Exercise description: Transcribe every line of the material below exactly, leaving out the pictures.

Source material:
Content starts
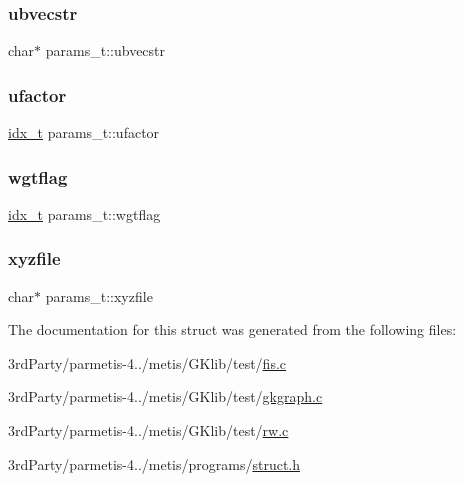 \mbox{\label{structparams__t_ab7449a52fac76208d0815fc0d79d02d6}} 
\subsubsection{\texorpdfstring{ubvecstr}{ubvecstr}}
{\footnotesize\ttfamily char$\ast$ params\+\_\+t\+::ubvecstr}

\mbox{\label{structparams__t_ad3f9b3dac3617977c041d2d22e9952d1}} 
\subsubsection{\texorpdfstring{ufactor}{ufactor}}
{\footnotesize\ttfamily \hyperlink{3rd_party_2parmetis-4_80_83_2metis_2include_2metis_8h_aaa5262be3e700770163401acb0150f52}{idx\+\_\+t} params\+\_\+t\+::ufactor}

\mbox{\label{structparams__t_a31078d895c8f54dd2857e4faf1ba04f0}} 
\subsubsection{\texorpdfstring{wgtflag}{wgtflag}}
{\footnotesize\ttfamily \hyperlink{3rd_party_2parmetis-4_80_83_2metis_2include_2metis_8h_aaa5262be3e700770163401acb0150f52}{idx\+\_\+t} params\+\_\+t\+::wgtflag}

\mbox{\label{structparams__t_a7ee1145ed927b19de209aaa4562a5d9e}} 
\subsubsection{\texorpdfstring{xyzfile}{xyzfile}}
{\footnotesize\ttfamily char$\ast$ params\+\_\+t\+::xyzfile}



The documentation for this struct was generated from the following files\+:\begin{DoxyCompactItemize}
\item 
3rd\+Party/parmetis-\/4../metis/\+G\+Klib/test/\hyperlink{fis_8c}{fis.\+c}\item 
3rd\+Party/parmetis-\/4../metis/\+G\+Klib/test/\hyperlink{gkgraph_8c}{gkgraph.\+c}\item 
3rd\+Party/parmetis-\/4../metis/\+G\+Klib/test/\hyperlink{test_2rw_8c}{rw.\+c}\item 
3rd\+Party/parmetis-\/4../metis/programs/\hyperlink{metis_2programs_2struct_8h}{struct.\+h}\end{DoxyCompactItemize}
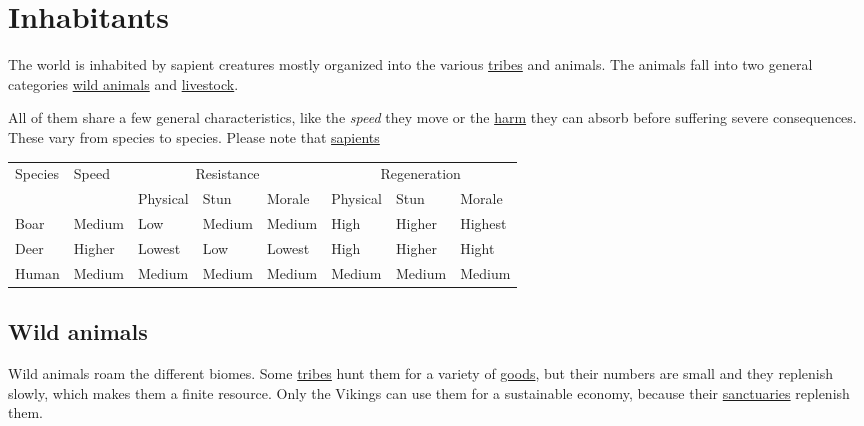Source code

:\section{Inhabitants}\label{ch:World:Inhabitants}

The world is inhabited by sapient creatures mostly organized into the various
\hyperref[ch:Tribes]{tribes} and animals. The animals fall into two general
categories \hyperref[ch:World:Inhabitants:Animals]{wild animals} and
\hyperref[ch:World:Inhbitants:Livestock]{livestock}.

All of them share a few general characteristics, like the \emph{speed} they
move or the \hyperref[ch:Conflict:Combat]{harm} they can absorb before
suffering severe consequences. These vary from species to species. Please note
that \hyperref[ch:World:Inhabitants:Sapients]{sapients}

\begin{longtable}{l l lll lll}
	\toprule
	Species    & Speed  & \multicolumn{3}{c}{Resistance} & \multicolumn{3}{c}{Regeneration}                                        \\
	           &        & Physical                       & Stun                             & Morale & Physical & Stun   & Morale  \\
	\midrule
	\Gls{Boar} & Medium & Low                            & Medium                           & Medium & High     & Higher & Highest \\
	\Gls{Deer} & Higher & Lowest                         & Low                              & Lowest & High     & Higher & Hight   \\
	Human      & Medium & Medium                         & Medium                           & Medium & Medium   & Medium & Medium  \\
	\bottomrule
\end{longtable}

\subsection{Wild animals}\label{ch:World:Inhabitants:Animals}

Wild animals roam the different biomes. Some \hyperref[ch:Tribes]{tribes} hunt
them for a variety of \hyperref[ch:Goods:Nature:Animals]{goods}, but their
numbers are small and they replenish slowly, which makes them a finite
resource. Only the \gls{Vikings} can use them for a sustainable economy,
because their \hyperref[ch:Tribes:Vikings:Religion:Forest]{sanctuaries}
replenish them.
Content ends
Response below:
 \mbox{\label{structparams__t_ab7449a52fac76208d0815fc0d79d02d6}} 
\subsubsection{\texorpdfstring{ubvecstr}{ubvecstr}}
{\footnotesize\ttfamily char$\ast$ params\+\_\+t\+::ubvecstr}

\mbox{\label{structparams__t_ad3f9b3dac3617977c041d2d22e9952d1}} 
\subsubsection{\texorpdfstring{ufactor}{ufactor}}
{\footnotesize\ttfamily \hyperlink{3rd_party_2parmetis-4_80_83_2metis_2include_2metis_8h_aaa5262be3e700770163401acb0150f52}{idx\+\_\+t} params\+\_\+t\+::ufactor}

\mbox{\label{structparams__t_a31078d895c8f54dd2857e4faf1ba04f0}} 
\subsubsection{\texorpdfstring{wgtflag}{wgtflag}}
{\footnotesize\ttfamily \hyperlink{3rd_party_2parmetis-4_80_83_2metis_2include_2metis_8h_aaa5262be3e700770163401acb0150f52}{idx\+\_\+t} params\+\_\+t\+::wgtflag}

\mbox{\label{structparams__t_a7ee1145ed927b19de209aaa4562a5d9e}} 
\subsubsection{\texorpdfstring{xyzfile}{xyzfile}}
{\footnotesize\ttfamily char$\ast$ params\+\_\+t\+::xyzfile}



The documentation for this struct was generated from the following files\+:\begin{DoxyCompactItemize}
\item 
3rd\+Party/parmetis-\/4../metis/\+G\+Klib/test/\hyperlink{fis_8c}{fis.\+c}\item 
3rd\+Party/parmetis-\/4../metis/\+G\+Klib/test/\hyperlink{gkgraph_8c}{gkgraph.\+c}\item 
3rd\+Party/parmetis-\/4../metis/\+G\+Klib/test/\hyperlink{test_2rw_8c}{rw.\+c}\item 
3rd\+Party/parmetis-\/4../metis/programs/\hyperlink{metis_2programs_2struct_8h}{struct.\+h}\end{DoxyCompactItemize}
Source code

:\section{Inhabitants}\label{ch:World:Inhabitants}

The world is inhabited by sapient creatures mostly organized into the various
\hyperref[ch:Tribes]{tribes} and animals. The animals fall into two general
categories \hyperref[ch:World:Inhabitants:Animals]{wild animals} and
\hyperref[ch:World:Inhbitants:Livestock]{livestock}.

All of them share a few general characteristics, like the \emph{speed} they
move or the \hyperref[ch:Conflict:Combat]{harm} they can absorb before
suffering severe consequences. These vary from species to species. Please note
that \hyperref[ch:World:Inhabitants:Sapients]{sapients}

\begin{longtable}{l l lll lll}
	\toprule
	Species    & Speed  & \multicolumn{3}{c}{Resistance} & \multicolumn{3}{c}{Regeneration}                                        \\
	           &        & Physical                       & Stun                             & Morale & Physical & Stun   & Morale  \\
	\midrule
	\Gls{Boar} & Medium & Low                            & Medium                           & Medium & High     & Higher & Highest \\
	\Gls{Deer} & Higher & Lowest                         & Low                              & Lowest & High     & Higher & Hight   \\
	Human      & Medium & Medium                         & Medium                           & Medium & Medium   & Medium & Medium  \\
	\bottomrule
\end{longtable}

\subsection{Wild animals}\label{ch:World:Inhabitants:Animals}

Wild animals roam the different biomes. Some \hyperref[ch:Tribes]{tribes} hunt
them for a variety of \hyperref[ch:Goods:Nature:Animals]{goods}, but their
numbers are small and they replenish slowly, which makes them a finite
resource. Only the \gls{Vikings} can use them for a sustainable economy,
because their \hyperref[ch:Tribes:Vikings:Religion:Forest]{sanctuaries}
replenish them.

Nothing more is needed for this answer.